The bank says the “headcount reductions” will be accomplished through “redundancies as well as natural attrition, and further real estate rationalization,” whatever that means.
“Real estate rationalization” is probably corporate speak for closing offices, a move that leads to strange circumstances for UBS in the U.S. UBS maintains one of the biggest trading operations in the country in Connecticut, a state that Bloomberg says is offering $20 million to not move the jobs to New York:
UBS AG, Switzerland’s biggest lender, promised to keep at least 2,000 jobs in Connecticut under a five-year agreement with the state, in which the company will get a $20 million “forgivable” loan.
The bank could get another $7 million in “forgivable loans” if it hires some people, something it’s not doing in Europe.
The move to New York now hangs in the balance, and Dealbreaker reports seriously differing opinions. On the one hand, some want to stay in Connecticut:
On the “If you people so much as make a move for the door I’ll start cutting off appendages on the front lawn” side were Danny Ryan, a bartender and waiter at Morton’s… [and] Peter Charpentier, who “sells a whole lot of brown-bagged bottles of liquor to UBS employees every evening.”
On the other hand, Dealbreaker says, there are those who’d rather have an office in a hog wallow than Connecticut:
On the “let’s get UBS the f@#$ out of here, seriously I volunteer to help pack” [was] an employee who asked “What’s the big deal? So we move out and a nice big Costco moves in- life goes on.”

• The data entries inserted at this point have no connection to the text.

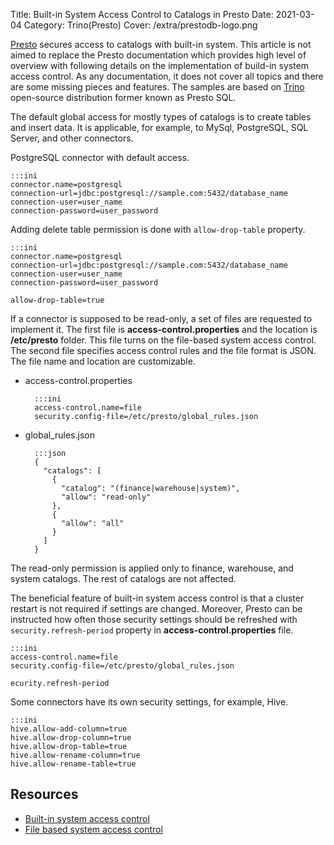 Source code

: Title: Built-in System Access Control to Catalogs in Presto
Date: 2021-03-04
Category: Trino(Presto)
Cover: /extra/prestodb-logo.png

[Presto](https://trino.io/) secures access to catalogs with built-in system. This article is not aimed to replace the Presto documentation which provides high level of overview with following details on the implementation of build-in system access control. As any documentation, it does not cover all topics and there are some missing pieces and features. The samples are based on [Trino](https://trino.io/) open-source distribution former known as Presto SQL. 

The default global access for mostly types of catalogs is to create tables and insert data. It is applicable, for example, to MySql, PostgreSQL, SQL Server, and other connectors.

PostgreSQL connector with default access.

    :::ini
    connector.name=postgresql
    connection-url=jdbc:postgresql://sample.com:5432/database_name
    connection-user=user_name
    connection-password=user_password

Adding delete table permission is done with `allow-drop-table` property.

    :::ini
    connector.name=postgresql
    connection-url=jdbc:postgresql://sample.com:5432/database_name
    connection-user=user_name
    connection-password=user_password

    allow-drop-table=true

If a connector is supposed to be read-only, a set of files are requested to implement it. The first file is **access-control.properties** and the location is **/etc/presto** folder. This file turns on the file-based system access control. The second file specifies access control rules and the file format is JSON. The file name and location are customizable.

* access-control.properties

        :::ini
        access-control.name=file
        security.config-file=/etc/presto/global_rules.json

* global_rules.json

        :::json
        {
          "catalogs": [
            {
              "catalog": "(finance|warehouse|system)",
              "allow": "read-only"
            },
            {
              "allow": "all"
            }
          ]
        }

The read-only permission is applied only to finance, warehouse, and system catalogs. The rest of catalogs are not affected.

The beneficial feature of built-in system access control is that a cluster restart is not required if settings are changed. Moreover, Presto can be instructed how often those security settings should be refreshed with `security.refresh-period` property in **access-control.properties** file.

    :::ini
    access-control.name=file
    security.config-file=/etc/presto/global_rules.json

    ecurity.refresh-period

Some connectors have its own security settings, for example, Hive. 

    :::ini
    hive.allow-add-column=true
    hive.allow-drop-column=true
    hive.allow-drop-table=true
    hive.allow-rename-column=true
    hive.allow-rename-table=true

## Resources

* [Built-in system access control](https://trino.io/docs/current/security/built-in-system-access-control.html)
* [File based system access control](https://trino.io/docs/current/security/file-system-access-control.html)
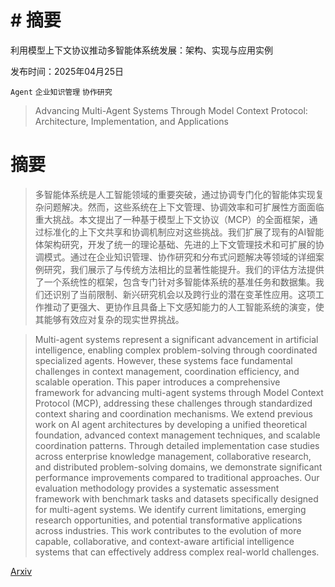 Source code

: # # 摘要
利用模型上下文协议推动多智能体系统发展：架构、实现与应用实例

发布时间：2025年04月25日

`Agent` `企业知识管理` `协作研究`

> Advancing Multi-Agent Systems Through Model Context Protocol: Architecture, Implementation, and Applications

# 摘要

> 多智能体系统是人工智能领域的重要突破，通过协调专门化的智能体实现复杂问题解决。然而，这些系统在上下文管理、协调效率和可扩展性方面面临重大挑战。本文提出了一种基于模型上下文协议（MCP）的全面框架，通过标准化的上下文共享和协调机制应对这些挑战。我们扩展了现有的AI智能体架构研究，开发了统一的理论基础、先进的上下文管理技术和可扩展的协调模式。通过在企业知识管理、协作研究和分布式问题解决等领域的详细案例研究，我们展示了与传统方法相比的显著性能提升。我们的评估方法提供了一个系统性的框架，包含专门针对多智能体系统的基准任务和数据集。我们还识别了当前限制、新兴研究机会以及跨行业的潜在变革性应用。这项工作推动了更强大、更协作且具备上下文感知能力的人工智能系统的演变，使其能够有效应对复杂的现实世界挑战。

> Multi-agent systems represent a significant advancement in artificial intelligence, enabling complex problem-solving through coordinated specialized agents. However, these systems face fundamental challenges in context management, coordination efficiency, and scalable operation. This paper introduces a comprehensive framework for advancing multi-agent systems through Model Context Protocol (MCP), addressing these challenges through standardized context sharing and coordination mechanisms. We extend previous work on AI agent architectures by developing a unified theoretical foundation, advanced context management techniques, and scalable coordination patterns. Through detailed implementation case studies across enterprise knowledge management, collaborative research, and distributed problem-solving domains, we demonstrate significant performance improvements compared to traditional approaches. Our evaluation methodology provides a systematic assessment framework with benchmark tasks and datasets specifically designed for multi-agent systems. We identify current limitations, emerging research opportunities, and potential transformative applications across industries. This work contributes to the evolution of more capable, collaborative, and context-aware artificial intelligence systems that can effectively address complex real-world challenges.

[Arxiv](https://arxiv.org/abs/2504.21030) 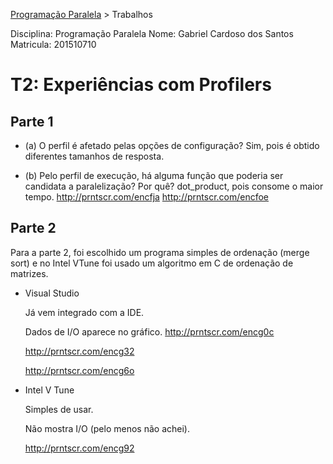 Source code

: ﻿[Programação Paralela](https://github.com/GabrielCardosoSantos/elc139-2016a) > Trabalhos

Disciplina: Programação Paralela
Nome: Gabriel Cardoso dos Santos
Matricula: 201510710

# T2: Experiências com Profilers

## Parte 1

  - (a) O perfil é afetado pelas opções de configuração?
	Sim, pois é obtido diferentes tamanhos de resposta.
	
  - (b) Pelo perfil de execução, há alguma função que poderia ser candidata a paralelização? Por quê?
	dot_product, pois consome o maior tempo.
	http://prntscr.com/encfja
	http://prntscr.com/encfoe


## Parte 2

Para a parte 2, foi escolhido um programa simples de ordenação (merge sort) e no Intel VTune foi usado um algoritmo em C de ordenação de matrizes.

+ Visual Studio

	Já vem integrado com a IDE.
	
	Dados de I/O aparece no gráfico.
	http://prntscr.com/encg0c
	
	http://prntscr.com/encg32
	
	http://prntscr.com/encg6o
+ Intel V Tune
	
	Simples de usar.
	
	Não mostra I/O (pelo menos não achei).
	
	http://prntscr.com/encg92
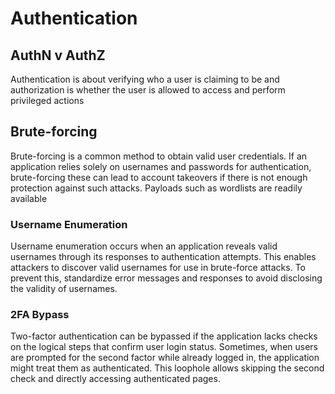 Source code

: # Authentication

## AuthN v AuthZ

Authentication is about verifying who a user is claiming to be and authorization is  whether the user is allowed to access and  perform privileged actions

## Brute-forcing

Brute-forcing is a common method to obtain valid user credentials. If an application relies solely on usernames and passwords for authentication, brute-forcing these can lead to account takeovers if there is not enough protection against such attacks. Payloads such as wordlists are readily available&#x20;

### Username Enumeration

Username enumeration occurs when an application reveals valid usernames through its responses to authentication attempts. This enables attackers to discover valid usernames for use in brute-force attacks. To prevent this, standardize error messages and responses to avoid disclosing the validity of usernames.

### 2FA Bypass

Two-factor authentication can be bypassed if the application lacks checks on the logical steps that confirm user login status. Sometimes, when users are prompted for the second factor while already logged in, the application might treat them as authenticated. This loophole allows skipping the second check and directly accessing authenticated pages.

Meanwhile, the current trend is toward firing, not hiring. The UBS cuts in Europe bring the severed head count there to 40,000 on the year, Bloomberg says:
European banks are slashing jobs this year six times faster than their U.S. peers, according to data compiled by Bloomberg, as concerns about the creditworthiness of Italy, Spain and France roil financial markets and reduce income from fixed- income trading, stock and bond underwriting as well as mergers and acquisitions.
In the U.S., The Wall Street Journal reports, the toll is being exacted from mid-career workers, in contrast to the old last-hired-first-fired model:
“They’re expensive and relatively expendable,” said Dan Ryan, a partner in charge of the banking practice at executive recruiter Heidrick & Struggles in New York.
The International Business Times notes that banks all over the world are shedding employees, but there will be an uptick at some point according to Peter Maris, principal and financial planner at Resource Financial Group Ltd.:
Looking ahead, Maris said he expects the pace of bank layoffs to persist as more banks exit from non-traditional businesses. Once that painful process is over, layoffs would likely ease in the event that banks loosen their purse-strings, start lending again and restore profit growth.
Great, but when? It seems like such a Renaissance was supposed to come after the U.S. government printed up billions of dollars for big banks after the global financial crisis. That turned out to be a good trade for people who happen to own banks, not so good for the people who have to work for them. Their loans will not be forgiven.